Sein Herz pochte wild, als die Gedanken an Libitina und Jake ihn quälten. Der Gedanke, dass er vielleicht zu spät kommen könnte, dass er nicht schnell genug war, schnürte ihm die Kehle zu. In jedem Schritt lag der scharfe Nagel des Zweifels, der sich tiefer in ihn bohrte. „Was, wenn sie nicht mehr da sind? Was, wenn es zu spät ist?" Die Vorstellung, dass etwas Unaussprechliches mit ihnen geschehen sein könnte, ließ seinen Magen verkrampfen, aber er wusste, dass er keine Zeit zu verlieren hatte.
Ein plötzlicher Ruck riss ihn aus seinen düsteren Gedanken, als er mit einem Mal über etwas im Dunkeln stolperte. Seine Füße fingen den Widerstand nicht rechtzeitig auf, und er verlor beinahe das Gleichgewicht. Der Moment der Panik war kurz, doch seine Hand schoss instinktiv nach vorn, um sich an der Wand abzustützen. Als er sich wieder aufrichtete, sprang der schreckliche Gedanke, er könnte etwas oder jemanden verletzt haben, in seinen Kopf. Doch als er sich umdrehte, fand er keinen Makel, sondern eine andere Gestalt, die in der Dunkelheit schmerzlich vertraut war.
Emma. Ihre Erscheinung war sowohl unerwartet als auch dringend willkommen. Ihre Augen, groß und voller Angst, trafen die seinen, als sie, sichtlich erschöpft und keuchend, die Stufen des Kellers hinaufstieg. Sie stützte sich auf Enoch, der den Schmerz in ihrer Haltung sofort spürte, als sie sich an ihn klammerte, als wäre er ihre letzte Stütze in einer Welt, die sich gerade zerbrach. Ihre Atmung war laut, erschöpft, jeder Atemzug schien sie noch mehr zu zwingen, langsamer zu werden, doch sie hielt durch. Ihre Angst lag wie ein schwerer Nebel um sie, und Enoch konnte den kalten Schweiß auf ihrer Stirn sehen.

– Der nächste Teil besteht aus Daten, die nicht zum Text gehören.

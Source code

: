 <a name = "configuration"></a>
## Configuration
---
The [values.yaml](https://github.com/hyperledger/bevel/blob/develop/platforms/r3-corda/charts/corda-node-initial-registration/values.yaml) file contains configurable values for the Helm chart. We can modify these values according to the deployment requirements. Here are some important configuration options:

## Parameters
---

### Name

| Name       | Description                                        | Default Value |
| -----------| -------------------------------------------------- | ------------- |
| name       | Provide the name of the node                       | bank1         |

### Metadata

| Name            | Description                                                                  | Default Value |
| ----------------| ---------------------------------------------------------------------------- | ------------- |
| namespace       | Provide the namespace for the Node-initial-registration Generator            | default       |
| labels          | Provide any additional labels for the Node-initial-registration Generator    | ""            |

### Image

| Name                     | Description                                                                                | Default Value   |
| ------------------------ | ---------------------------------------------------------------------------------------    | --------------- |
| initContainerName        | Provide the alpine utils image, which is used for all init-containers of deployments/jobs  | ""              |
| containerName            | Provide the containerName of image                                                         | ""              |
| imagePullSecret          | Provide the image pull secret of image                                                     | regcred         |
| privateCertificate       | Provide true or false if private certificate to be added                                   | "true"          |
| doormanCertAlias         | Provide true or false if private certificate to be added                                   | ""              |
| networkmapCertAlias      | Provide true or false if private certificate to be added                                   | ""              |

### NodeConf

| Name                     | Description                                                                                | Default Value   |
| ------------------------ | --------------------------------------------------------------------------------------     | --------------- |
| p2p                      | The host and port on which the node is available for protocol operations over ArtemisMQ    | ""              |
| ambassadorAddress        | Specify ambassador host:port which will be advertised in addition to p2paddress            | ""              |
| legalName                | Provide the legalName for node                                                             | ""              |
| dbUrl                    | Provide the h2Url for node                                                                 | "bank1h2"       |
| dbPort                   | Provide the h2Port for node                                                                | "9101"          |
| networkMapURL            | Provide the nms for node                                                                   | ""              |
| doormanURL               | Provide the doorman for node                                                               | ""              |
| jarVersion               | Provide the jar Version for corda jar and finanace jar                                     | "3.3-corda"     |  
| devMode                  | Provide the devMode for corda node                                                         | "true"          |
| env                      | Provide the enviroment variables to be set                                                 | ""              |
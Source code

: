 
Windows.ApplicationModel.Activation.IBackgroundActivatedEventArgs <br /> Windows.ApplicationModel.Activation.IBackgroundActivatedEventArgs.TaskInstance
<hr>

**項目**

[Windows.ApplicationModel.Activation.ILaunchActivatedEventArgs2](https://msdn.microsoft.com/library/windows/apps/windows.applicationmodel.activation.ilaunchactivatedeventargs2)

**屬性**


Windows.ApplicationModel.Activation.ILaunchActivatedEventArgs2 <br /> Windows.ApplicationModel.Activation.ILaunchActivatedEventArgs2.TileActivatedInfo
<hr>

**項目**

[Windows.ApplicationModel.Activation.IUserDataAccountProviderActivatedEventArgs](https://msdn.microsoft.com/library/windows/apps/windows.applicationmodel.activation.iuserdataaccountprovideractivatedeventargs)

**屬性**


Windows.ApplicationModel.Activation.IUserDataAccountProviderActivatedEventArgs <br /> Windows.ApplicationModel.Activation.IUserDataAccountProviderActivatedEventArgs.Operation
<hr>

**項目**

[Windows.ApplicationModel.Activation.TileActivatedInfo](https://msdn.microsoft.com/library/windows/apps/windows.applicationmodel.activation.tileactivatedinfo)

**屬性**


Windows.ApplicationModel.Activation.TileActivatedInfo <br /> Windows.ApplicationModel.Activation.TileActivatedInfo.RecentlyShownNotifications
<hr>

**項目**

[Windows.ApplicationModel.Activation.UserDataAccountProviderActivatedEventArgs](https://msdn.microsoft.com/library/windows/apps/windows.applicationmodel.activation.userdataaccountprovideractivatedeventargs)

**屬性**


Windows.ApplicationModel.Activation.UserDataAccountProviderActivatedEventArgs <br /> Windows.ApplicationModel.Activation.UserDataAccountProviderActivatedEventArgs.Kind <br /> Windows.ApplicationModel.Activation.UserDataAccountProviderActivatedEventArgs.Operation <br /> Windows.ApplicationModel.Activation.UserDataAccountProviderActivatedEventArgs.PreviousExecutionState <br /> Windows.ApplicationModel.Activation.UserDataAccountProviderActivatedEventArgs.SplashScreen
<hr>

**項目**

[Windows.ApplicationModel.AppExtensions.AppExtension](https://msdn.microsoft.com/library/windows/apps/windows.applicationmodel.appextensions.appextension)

„Enoch, wo sind die anderen?" Ihre Stimme klang brüchig, als würde sie an der Grenze ihrer Kräfte kämpfen, als ob sie sich gleichzeitig an ihn und an die zerbrechliche Hoffnung klammerte, die sie noch hatte.
„In Sicherheit. Olive bringt sie zur Geisterbahn", antwortete Enoch, seine Worte flossen schnell, doch sein Geist wirbelte weiter, unerbittlich. Die Frage, die ihm keine Ruhe ließ, brannte in ihm wie ein unaufhörliches Feuer. „Aber wo sind Jake und Libitina?" Wie ein düsterer Vorbote kam diese Frage zurück, immer wieder. Die Vorstellung, dass sie in Gefahr waren, ließ ihn nicht los. Es war eine Last, die er nicht tragen konnte.
Emma blieb stehen, ihr Blick verschwamm für einen Moment, als sie sich durch die Realität zu zwingen versuchte. „Er braucht uns! Barron ist zu mächtig!"
Die Worte trafen Enoch wie ein Schlag, der den letzten Funken Hoffnung zerschlug. „Barron..." Der Name des Feindes, der sie so lange gejagt hatte, klang in seinen Ohren wie ein finsteres Versprechen. „Dann sollten wir keine Zeit verlieren", murmelte er, die Dunkelheit um sie herum wie ein drückendes Gewicht auf seiner Brust. Ohne zu zögern, griff er nach Emmas Arm und zog sie weiter, tiefer in das Labyrinth des Kellers. Die knarrenden Stufen unter ihren Füßen schienen jedes ihrer hastigen Schritte zu verraten, die in diesem Moment die einzige Antwort auf die drängende Frage „Was passiert als Nächstes?" waren.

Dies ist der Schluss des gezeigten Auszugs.